1. What voltage does your car run at?
2. Is it a brushed motor? Please tell me it's a brushed motor. What voltage are the truck batteries?
3. What model is your truck?
4. What are the truck's dimensions?
BASIC STAMP 2 - Board of Education (from the BOE-Bot kit):
USB-
http://www.parallax.com/detail.asp?product_id=28850
Serial-
http://www.parallax.com/detail.asp?product_id=28150
Others- **broken link removed**
OOPic/OOPic-R (this is the one I had offered to you):
http://www.oopic.com/
It can come as a chip but you'd be stupid not to get it as a development board which it almost always is anyways.
PICAXE (I think this is the most inexpensive)-
This seems to be the only US and on Canadian distributor for PICAXE.
US-
http://world-educational-services.net/cart/index.php main_page=index&cPath=7
Canada-
www.hvwtech.com
I think you'll be pleasantly suprised by the cost of the PICAXE starter kits.
EDIT:
**broken link removed**
So that's a mechanical speed control? I always assumed every truck used an electronic speed control, but then I guess "electronic" is there for a advertisement purposes for a reason right?
So yeah, this is the exact same thing then as if it was a nitro truck. Just imagine the mech speed control is the throttle of a Nitro engine. Both are controlled by a servo which you plug into your control board. The more the servo moves a certain way, the faster it goes. I'd really get that replaced with an electronic speed control though...but that's is very obviously biased. Depending on the current you could build your own (now or eventually), but you probably have your hands full right now. You could also buy one if you know the current that the motors can draw (from a RC store if you want to pay big money and interface it just like a servo motor or cheaper from a robot store, as long as the current isn't too high and you can do some neat "computer-things" with it .

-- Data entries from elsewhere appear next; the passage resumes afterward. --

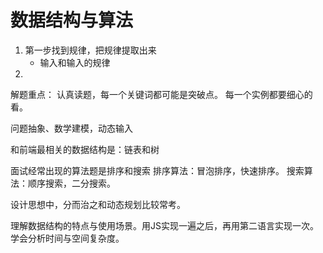 # 数据结构与算法

1. 第一步找到规律，把规律提取出来
    * 输入和输入的规律
2. 

解题重点：
认真读题，每一个关键词都可能是突破点。
每一个实例都要细心的看。

问题抽象、数学建模，动态输入


和前端最相关的数据结构是：链表和树

面试经常出现的算法题是排序和搜索
排序算法：冒泡排序，快速排序。
搜索算法：顺序搜索，二分搜索。

设计思想中，分而治之和动态规划比较常考。

理解数据结构的特点与使用场景。用JS实现一遍之后，再用第二语言实现一次。学会分析时间与空间复杂度。
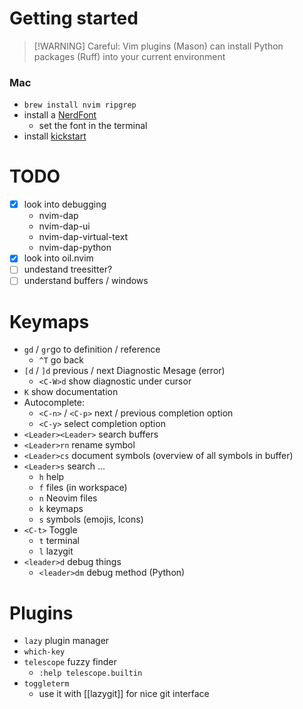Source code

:# Getting started
>[!WARNING] Careful: Vim plugins (Mason) can install Python packages (Ruff) into your current environment
### Mac

- `brew install nvim ripgrep`
- install a [NerdFont](https://www.nerdfonts.com/#home)
	- set the font in the terminal
- install [kickstart](https://github.com/nvim-lua/kickstart.nvim)

# TODO
- [x] look into debugging
	- nvim-dap
	- nvim-dap-ui
	- nvim-dap-virtual-text
	- nvim-dap-python
- [x] look into oil.nvim
- [ ] undestand treesitter?
- [ ] understand buffers / windows
# Keymaps

- `gd` / `gr`go to definition / reference
	- `^T` go back
- `[d` / `]d` previous / next Diagnostic Mesage (error)
	- `<C-W>d` show diagnostic under cursor
- `K` show documentation
- Autocomplete:
	- `<C-n>` / `<C-p>` next / previous completion option
	- `<C-y>` select completion option
- `<Leader><Leader>` search buffers
- `<Leader>rn` rename symbol
- `<Leader>cs` document symbols (overview of all symbols in buffer)
- `<Leader>s` search ...
	- `h` help
	- `f` files (in workspace)
	- `n` Neovim files
	- `k` keymaps
	- `s` symbols (emojis, Icons)
- `<C-t>` Toggle
	- `t` terminal
	- `l` lazygit
- `<leader>d` debug things
	- `<leader>dm` debug method (Python)
# Plugins
- `lazy` plugin manager
- `which-key`
- `telescope` fuzzy finder
	- `:help telescope.builtin`
- `toggleterm`
	- use it with [[lazygit]] for nice git interface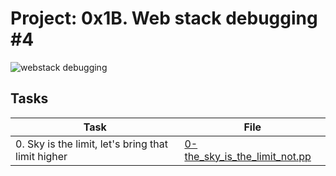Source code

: # Project: 0x1B. Web stack debugging #4


![webstack debugging](https://github.com/pasej5/alx-system_engineering-devops/assets/125504697/d51a5e2a-52b8-4ddf-98f7-21b28d2feff1)

## Tasks

| Task | File |
| ---- | ---- |
| 0. Sky is the limit, let's bring that limit higher | [0-the_sky_is_the_limit_not.pp](./0-the_sky_is_the_limit_not.pp) |


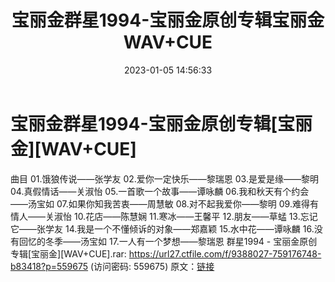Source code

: ﻿---
title: 宝丽金群星1994-宝丽金原创专辑宝丽金WAV+CUE
date: 2023-01-05 14:56:33
categories: WAV车载音乐、镜像
tags: 华语中文
---
# 宝丽金群星1994-宝丽金原创专辑[宝丽金][WAV+CUE]

曲目
01.饿狼传说——张学友
02.爱你一定快乐——黎瑞恩
03.是爱是缘——黎明
04.真假情话——关淑怡
05.一首歌一个故事——谭咏麟
06.我和秋天有个约会——汤宝如
07.如果你知我苦衷——周慧敏
08.对不起我爱你——黎明
09.难得有情人——关淑怡
10.花店——陈慧娴
11.寒冰——王馨平
12.朋友——草蜢
13.忘记它——张学友
14.我是一个不懂倾诉的对象——郑嘉颖
15.水中花——谭咏麟
16.没有回忆的冬季——汤宝如
17.一人有一个梦想——黎瑞恩
群星1994 - 宝丽金原创专辑[宝丽金][WAV+CUE].rar:
https://url27.ctfile.com/f/9388027-759176748-b83418?p=559675
(访问密码: 559675)
原文：[链接](https://blog.sina.com.cn/s/blog_1647c7e76010310mr.html)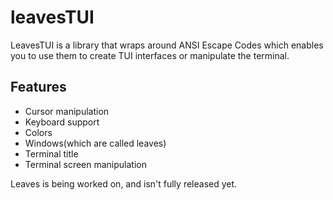 # leavesTUI

<p>LeavesTUI is a library that wraps around ANSI Escape Codes which enables you to use them to create TUI interfaces or manipulate the terminal.</p>
<h2>Features</h2>
<ul>
  <li>Cursor manipulation</li>
  <li>Keyboard support</li>
  <li>Colors</li>
  <li>Windows(which are called leaves)</li>
  <li>Terminal title</li>
  <li>Terminal screen manipulation</li>
</ul>

<p>Leaves is being worked on, and isn't fully released yet.</p>
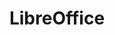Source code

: ---
description: |
  LibreOffice is a powerful FOSS office suite used by millions of people
   around the world, which includes several applications: Writer (word processing),
   Calc (spreadsheets), Impress (presentations), Draw (vector graphics and flowcharts),
   Base (databases), and Math (formula editing). Its clean UI and feature-rich tools
   help you unleash your creativity and enhance your productivity.
  
  LibreOffice is compatible with a wide range of proprietary document formats, such as Microsoft
   Word (.doc, .docx), Excel (.xls, .xlsx), PowerPoint (.ppt, .pptx) and Publisher.
   But LibreOffice goes much further with its native support for a modern and open
   standard, the Open Document Format (ODF). With LibreOffice, you have maximum control
   over your data and content u2013 and you can export your work in many different
   formats including PDF.
layout: stand
logo: stands/libreoffice/logo.png
new_this_year: |
  <p>Two major product releases: LibreOffice 7.0 and LibreOffice 7.1, each
  one with many new features, supported by a new marketing strategy. Several new projects
  focused on attracting new contributors, including an Ambassador Program targeted
  at Universities.</p>
showcase: |
  <p>We will announce LibreOffice 7.1 just before FOSDEM, with a new communication
  strategy focused on improving our reach and educating enterprises to increase their
  contributions to FOSS projects. So, we will have plenty of news to share with FOSS
  advocates using LibreOffice for their personal productivity, with organizations
  migrating to LibreOffice to regain control of their documents, and with public administrations
  focusing on digital sovereignty.</p>
themes:
- Office suites and productivity
title: LibreOffice
website: https://www.libreoffice.org
show_on_overview: true
chatroom: libreoffice
draft: true
---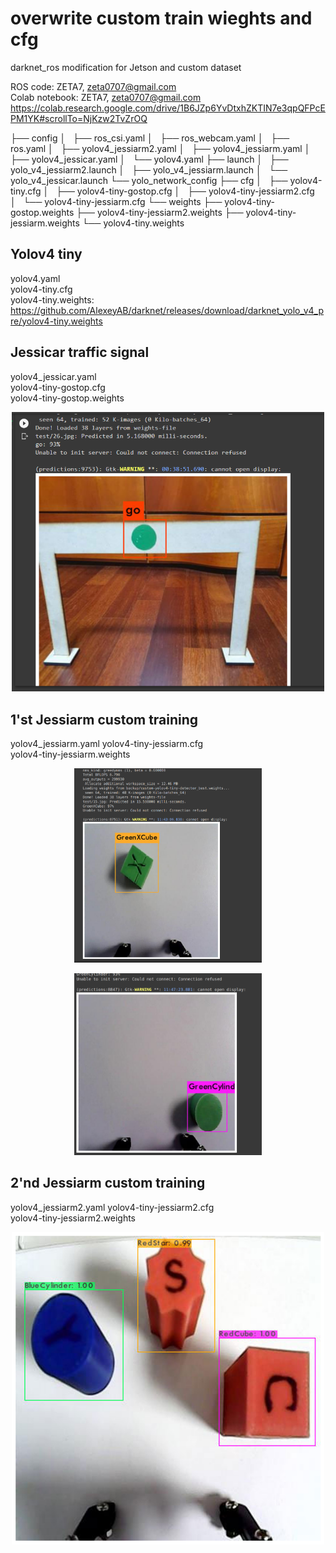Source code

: # overwrite custom train wieghts and cfg
darknet_ros modification for Jetson and custom dataset

ROS code: ZETA7, zeta0707@gmail.com  
Colab notebook: ZETA7, zeta0707@gmail.com  
https://colab.research.google.com/drive/1B6JZp6YvDtxhZKTIN7e3qpQFPcEPM1YK#scrollTo=NjKzw2TvZrOQ


├── config
│   ├── ros_csi.yaml
│   ├── ros_webcam.yaml
│   ├── ros.yaml
│   ├── yolov4_jessiarm2.yaml
│   ├── yolov4_jessiarm.yaml
│   ├── yolov4_jessicar.yaml
│   └── yolov4.yaml
├── launch
│   ├── yolo_v4_jessiarm2.launch
│   ├── yolo_v4_jessiarm.launch
│   └── yolo_v4_jessicar.launch
└── yolo_network_config
    ├── cfg
    │   ├── yolov4-tiny.cfg
    │   ├── yolov4-tiny-gostop.cfg
    │   ├── yolov4-tiny-jessiarm2.cfg
    │   └── yolov4-tiny-jessiarm.cfg
    └── weights
        ├── yolov4-tiny-gostop.weights
        ├── yolov4-tiny-jessiarm2.weights
        ├── yolov4-tiny-jessiarm.weights
        └── yolov4-tiny.weights

## Yolov4 tiny 
yolov4.yaml   
yolov4-tiny.cfg   
yolov4-tiny.weights: https://github.com/AlexeyAB/darknet/releases/download/darknet_yolo_v4_pre/yolov4-tiny.weights   

## Jessicar traffic signal
yolov4_jessicar.yaml      
yolov4-tiny-gostop.cfg      
yolov4-tiny-gostop.weights    
<p align="center">
    <img src="/Images/jessicar1.png" width="500" />
</p>

## 1'st Jessiarm custom training
yolov4_jessiarm.yaml
yolov4-tiny-jessiarm.cfg   
yolov4-tiny-jessiarm.weights   
<p align="center">
    <img src="/Images/jessiarm1_1.png" width="300" />
</p>
<p align="center">
    <img src="/Images/jessiarm1_2.png" width="300" />
</p>

## 2'nd Jessiarm custom training
yolov4_jessiarm2.yaml
yolov4-tiny-jessiarm2.cfg   
yolov4-tiny-jessiarm2.weights   
<p align="center">
    <img src="/Images/jessiarm2_1.png" width="500" />
</p>
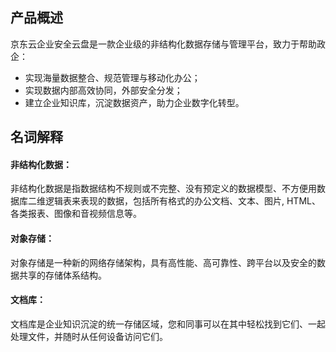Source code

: ## 产品概述
京东云企业安全云盘是一款企业级的非结构化数据存储与管理平台，致力于帮助政企：<br>
- 实现海量数据整合、规范管理与移动化办公；<br>
- 实现数据内部高效协同，外部安全分发；<br>
- 建立企业知识库，沉淀数据资产，助力企业数字化转型。

## 名词解释
#### 非结构化数据：
非结构化数据是指数据结构不规则或不完整、没有预定义的数据模型、不方便用数据库二维逻辑表来表现的数据，包括所有格式的办公文档、文本、图片, HTML、各类报表、图像和音视频信息等。

#### 对象存储：
对象存储是一种新的网络存储架构，具有高性能、高可靠性、跨平台以及安全的数据共享的存储体系结构。

#### 文档库：
文档库是企业知识沉淀的统一存储区域，您和同事可以在其中轻松找到它们、一起处理文件，并随时从任何设备访问它们。
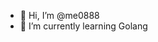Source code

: - 👋 Hi, I’m @me0888
- 🌱 I’m currently learning Golang

<!---
me0888/me0888 is a ✨ special ✨ repository because its `README.md` (this file) appears on your GitHub profile.
You can click the Preview link to take a look at your changes.
--->
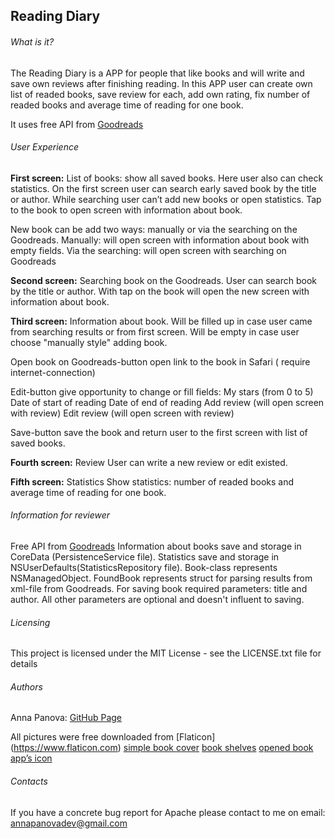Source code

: ## Reading Diary

###### What is it?

The Reading Diary is a APP for people that like books and will write and save own reviews after finishing reading.
In this APP user can create own list of readed books, save review for each, add own rating, fix number of readed books and average time of reading for one book.

It uses free API from [Goodreads]( www.goodreads.com)

###### User Experience
**First screen:** List of books: show all saved books. Here user also can check statistics.
On the first screen user can search early saved book by the title or author.
While searching user can’t add new books or open statistics.
Tap to the book to open screen with information about book.

New book can be add two ways: manually or via the searching on the Goodreads.
Manually: will open screen with information about book with empty fields.
Via the searching: will open screen with searching on Goodreads

**Second screen:** Searching book on the Goodreads.
User can search book by the title or author.
With tap on the book will open the new screen with information about book.

**Third screen:**  Information about book.
Will be filled up in case user came from searching results or from first screen.
Will be  empty in case user choose "manually style" adding book.

Open book on Goodreads-button open link to the book in Safari ( require internet-connection)

Edit-button give opportunity to change or fill fields:
My stars (from 0 to 5)
Date of start of reading
Date of end of reading
Add review (will open screen with review)
Edit review (will open screen with review)

Save-button save the book and return user to the first screen with list of saved books.

**Fourth screen:** Review
User can write  a new review or edit existed.

**Fifth screen:** Statistics
Show statistics: number of readed books and average time of reading for one book.

###### Information for reviewer
Free API from [Goodreads]( www.goodreads.com)
Information about books save and storage in CoreData (PersistenceService file).
Statistics save and storage in NSUserDefaults(StatisticsRepository file).
Book-class represents NSManagedObject.
FoundBook represents struct for parsing results from xml-file from Goodreads.
For saving book required parameters: title and author. All other parameters are optional and doesn't influent to saving.

###### Licensing

This project is licensed under the MIT License - see the LICENSE.txt file for details

###### Authors

Anna Panova:  [GitHub Page]( https://github.com/AnnaPanova)

All pictures were free downloaded from [Flaticon] (https://www.flaticon.com)
[simple book cover](https://www.flaticon.com/free-icon/agenda_149809)
[book shelves](https://www.flaticon.com/free-icon/books_1258334#term=book%20shelves&page=1&position=9)
[opened book](https://www.flaticon.com/free-icon/open-book_182321#term=book&page=1&position=1)
[app’s icon](https://www.flaticon.com/free-icon/notebook_1049834#term=diary&page=3&position=56)

###### Contacts

If you have a concrete bug report for Apache please contact to me on email: annapanovadev@gmail.com

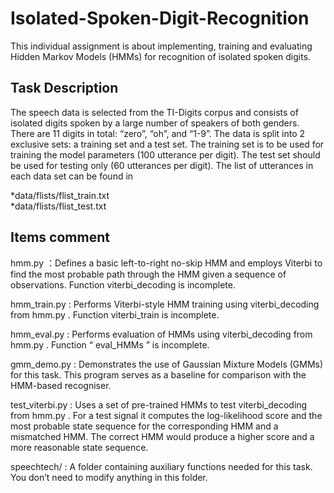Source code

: # Isolated-Spoken-Digit-Recognition
This individual assignment is about implementing, training and evaluating Hidden Markov Models (HMMs) for recognition of isolated spoken digits.


Task Description
---------
The speech data is selected from the TI-Digits corpus and consists of isolated digits spoken by a large number of speakers of both genders. There are 11 digits in total: “zero”, “oh”, and “1-9”. The data is split into 2 exclusive sets: a training set and a test set. The training set is to be used for training the model parameters (100 utterance per digit). The test set should be used for testing only (60 utterances per digit). The list of utterances in each data set can be found in

*data/flists/flist_train.txt</br>
*data/flists/flist_test.txt

Items comment
----
hmm.py ：Defines a basic left-to-right no-skip HMM and employs Viterbi to find the most probable path through the HMM given a sequence of
         observations. Function viterbi_decoding is incomplete.</br>
         
hmm_train.py : Performs Viterbi-style HMM training using viterbi_decoding from hmm.py . Function viterbi_train is incomplete.</br>

hmm_eval.py : Performs evaluation of HMMs using viterbi_decoding from hmm.py . Function “ eval_HMMs ” is incomplete.</br>

gmm_demo.py : Demonstrates the use of Gaussian Mixture Models (GMMs) for this task. This program serves as a baseline for comparison with               the HMM-based recogniser. <br>

test_viterbi.py : Uses a set of pre-trained HMMs to test viterbi_decoding from hmm.py . For a test signal it computes the log-likelihood                     score and the most probable state sequence for the corresponding HMM and a mismatched HMM. The correct HMM would produce                   a higher score and a more reasonable state sequence.</br>

speechtech/ : A folder containing auxiliary functions needed for this task. You don’t need to modify anything in this folder.
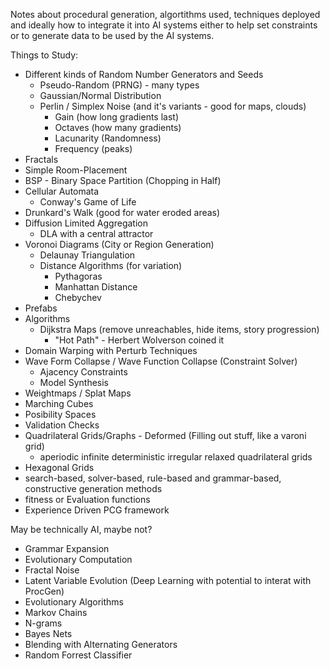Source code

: Notes about procedural generation, algortithms used, techniques deployed and ideally how to integrate it into AI systems either to help set constraints or to generate data to be used by the AI systems. 

Things to Study:
- Different kinds of Random Number Generators and Seeds
    - Pseudo-Random (PRNG) - many types
    - Gaussian/Normal Distribution
    - Perlin / Simplex Noise (and it's variants - good for maps, clouds)
        - Gain (how long gradients last)
        - Octaves (how many gradients)
        - Lacunarity (Randomness)
        - Frequency (peaks)
- Fractals
- Simple Room-Placement
- BSP - Binary Space Partition (Chopping in Half)
- Cellular Automata
    - Conway's Game of Life
- Drunkard's Walk (good for water eroded areas)
- Diffusion Limited Aggregation
    - DLA with a central attractor
- Voronoi Diagrams (City or Region Generation)
    - Delaunay Triangulation
    - Distance Algorithms (for variation)
        - Pythagoras
        - Manhattan Distance
        - Chebychev
- Prefabs
- Algorithms
    - Dijkstra Maps (remove unreachables, hide items, story progression)
        - "Hot Path" - Herbert Wolverson coined it
- Domain Warping with Perturb Techniques
- Wave Form Collapse / Wave Function Collapse (Constraint Solver)
    - Ajacency Constraints
    - Model Synthesis
- Weightmaps / Splat Maps
- Marching Cubes
- Posibility Spaces
- Validation Checks
- Quadrilateral Grids/Graphs - Deformed (Filling out stuff, like a varoni grid)
    - aperiodic infinite deterministic irregular relaxed quadrilateral grids
- Hexagonal Grids
- search-based, solver-based, rule-based and grammar-based, constructive generation methods
- fitness or Evaluation functions
- Experience Driven PCG framework



May be technically AI, maybe not?
- Grammar Expansion
- Evolutionary Computation
- Fractal Noise
- Latent Variable Evolution (Deep Learning with potential to interat with ProcGen)
- Evolutionary Algorithms
- Markov Chains
- N-grams
- Bayes Nets
- Blending with Alternating Generators
- Random Forrest Classifier
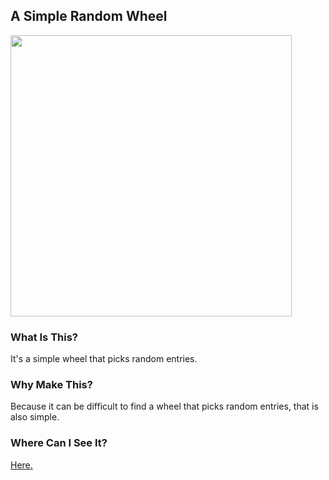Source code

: ## A Simple Random Wheel

<img src='http://i.imgur.com/KAlfIrZ.png' width=450/>

### What Is This?
It's a simple wheel that picks random entries.

### Why Make This?
Because it can be difficult to find a wheel that picks random entries, that is also simple. 

### Where Can I See It?
[Here.](http://randomwheel.com)
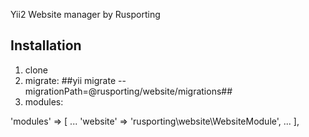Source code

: Yii2 Website manager by Rusporting

## Installation

1) clone
2) migrate: ##yii migrate --migrationPath=@rusporting/website/migrations##
3) modules:

'modules' => [
		...
		'website' => 'rusporting\website\WebsiteModule',
		...
	],


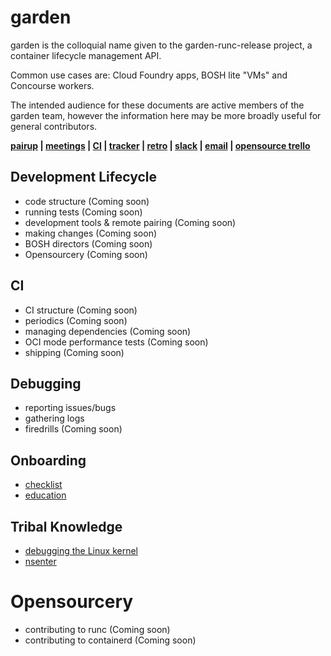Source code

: # garden

garden is the colloquial name given to the garden-runc-release project, a
container lifecycle management API.

Common use cases are: Cloud Foundry apps, BOSH lite "VMs" and Concourse workers.

The intended audience for these documents are active members of the garden team,
however the information here may be more broadly useful for general
contributors.

**[pairup](http://pairup-ng.mybluemix.net/#garden) |
[meetings](https://bit.ly/garden-cf) |
[CI](https://garden.ci.cf-app.com) |
[tracker](https://www.pivotaltracker.com/n/projects/1158420) |
[retro](https://retros.cfapps.io/retros/garden) |
[slack](https://cloudfoundry.slack.com/messages/C033RE5D6/) |
[email](mailto:cf-garden@pivotal.io) |
[opensource trello](https://trello.com/b/iSt5E1td/community-service)**

## Development Lifecycle

- code structure (Coming soon)
- running tests (Coming soon)
- development tools & remote pairing (Coming soon)
- making changes (Coming soon)
- BOSH directors (Coming soon)
- Opensourcery (Coming soon)

## CI

- CI structure (Coming soon)
- periodics (Coming soon)
- managing dependencies (Coming soon)
- OCI mode performance tests (Coming soon)
- shipping (Coming soon)

## Debugging

- reporting issues/bugs
- gathering logs
- firedrills (Coming soon)

## Onboarding

- [checklist](onboarding.md#checklist)
- [education](onboarding.md#education)

## Tribal Knowledge

- [debugging the Linux kernel](tribal.md#kernel)
- [nsenter](tribal.md#nsenter)

# Opensourcery

- contributing to runc (Coming soon)
- contributing to containerd (Coming soon)
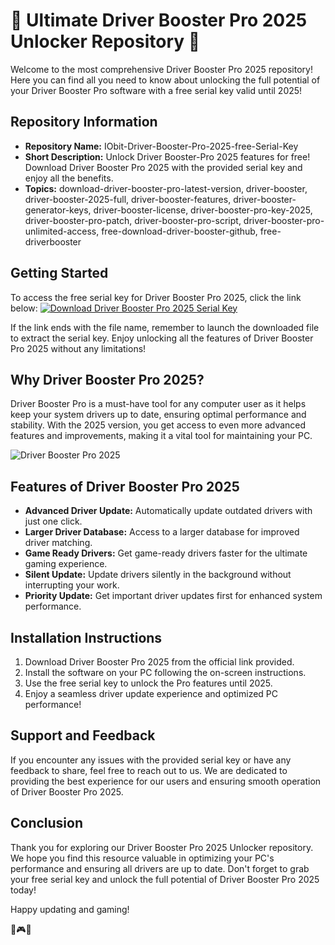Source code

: # 🚀 Ultimate Driver Booster Pro 2025 Unlocker Repository 🚀

Welcome to the most comprehensive Driver Booster Pro 2025 repository! Here you can find all you need to know about unlocking the full potential of your Driver Booster Pro software with a free serial key valid until 2025!

## Repository Information

- **Repository Name:** IObit-Driver-Booster-Pro-2025-free-Serial-Key
- **Short Description:** Unlock Driver Booster-Pro 2025 features for free! Download Driver Booster Pro 2025 with the provided serial key and enjoy all the benefits.
- **Topics:** download-driver-booster-pro-latest-version, driver-booster, driver-booster-2025-full, driver-booster-features, driver-booster-generator-keys, driver-booster-license, driver-booster-pro-key-2025, driver-booster-pro-patch, driver-booster-pro-script, driver-booster-pro-unlimited-access, free-download-driver-booster-github, free-driverbooster

## Getting Started

To access the free serial key for Driver Booster Pro 2025, click the link below:
[![Download Driver Booster Pro 2025 Serial Key](https://github.com/DALY-ZID/IObit-Driver-Booster-Pro-2025-free-Serial-Key/releases%20Key-blue)](https://github.com/DALY-ZID/IObit-Driver-Booster-Pro-2025-free-Serial-Key/releases)

If the link ends with the file name, remember to launch the downloaded file to extract the serial key. Enjoy unlocking all the features of Driver Booster Pro 2025 without any limitations!

## Why Driver Booster Pro 2025?

Driver Booster Pro is a must-have tool for any computer user as it helps keep your system drivers up to date, ensuring optimal performance and stability. With the 2025 version, you get access to even more advanced features and improvements, making it a vital tool for maintaining your PC.

![Driver Booster Pro 2025](https://github.com/DALY-ZID/IObit-Driver-Booster-Pro-2025-free-Serial-Key/releases)

## Features of Driver Booster Pro 2025

- **Advanced Driver Update:** Automatically update outdated drivers with just one click.
- **Larger Driver Database:** Access to a larger database for improved driver matching.
- **Game Ready Drivers:** Get game-ready drivers faster for the ultimate gaming experience.
- **Silent Update:** Update drivers silently in the background without interrupting your work.
- **Priority Update:** Get important driver updates first for enhanced system performance.

## Installation Instructions

1. Download Driver Booster Pro 2025 from the official link provided.
2. Install the software on your PC following the on-screen instructions.
3. Use the free serial key to unlock the Pro features until 2025.
4. Enjoy a seamless driver update experience and optimized PC performance!

## Support and Feedback

If you encounter any issues with the provided serial key or have any feedback to share, feel free to reach out to us. We are dedicated to providing the best experience for our users and ensuring smooth operation of Driver Booster Pro 2025.

## Conclusion

Thank you for exploring our Driver Booster Pro 2025 Unlocker repository. We hope you find this resource valuable in optimizing your PC's performance and ensuring all drivers are up to date. Don't forget to grab your free serial key and unlock the full potential of Driver Booster Pro 2025 today!

Happy updating and gaming!

🔧🎮🚀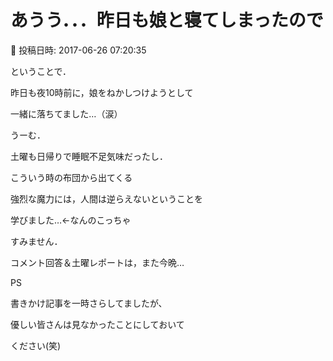 # あうう．．．昨日も娘と寝てしまったので

📅 投稿日時: 2017-06-26 07:20:35

ということで．


昨日も夜10時前に，娘をねかしつけようとして


一緒に落ちてました…（涙）





うーむ．


土曜も日帰りで睡眠不足気味だったし．


こういう時の布団から出てくる


強烈な魔力には，人間は逆らえないということを


学びました…←なんのこっちゃ





すみません．


コメント回答＆土曜レポートは，また今晩…





PS


書きかけ記事を一時さらしてましたが、


優しい皆さんは見なかったことにしておいて


ください(笑)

WIth the mechanical speed control, you plug all servos into to the controlboard to PWM-capable pins on the uC (microcontroller, u is the latin letter for micro like micrometers). if it's an electronic speed control it may be PWM or serial or something else, either way it all plugs to the right pin on the microcontroller.
Have you seen this thing?
http://www.geology.smu.edu/~dpa-www/robo/jbot/
I wanna build one like it, hehe...after I finish my current horribly overbudget robot.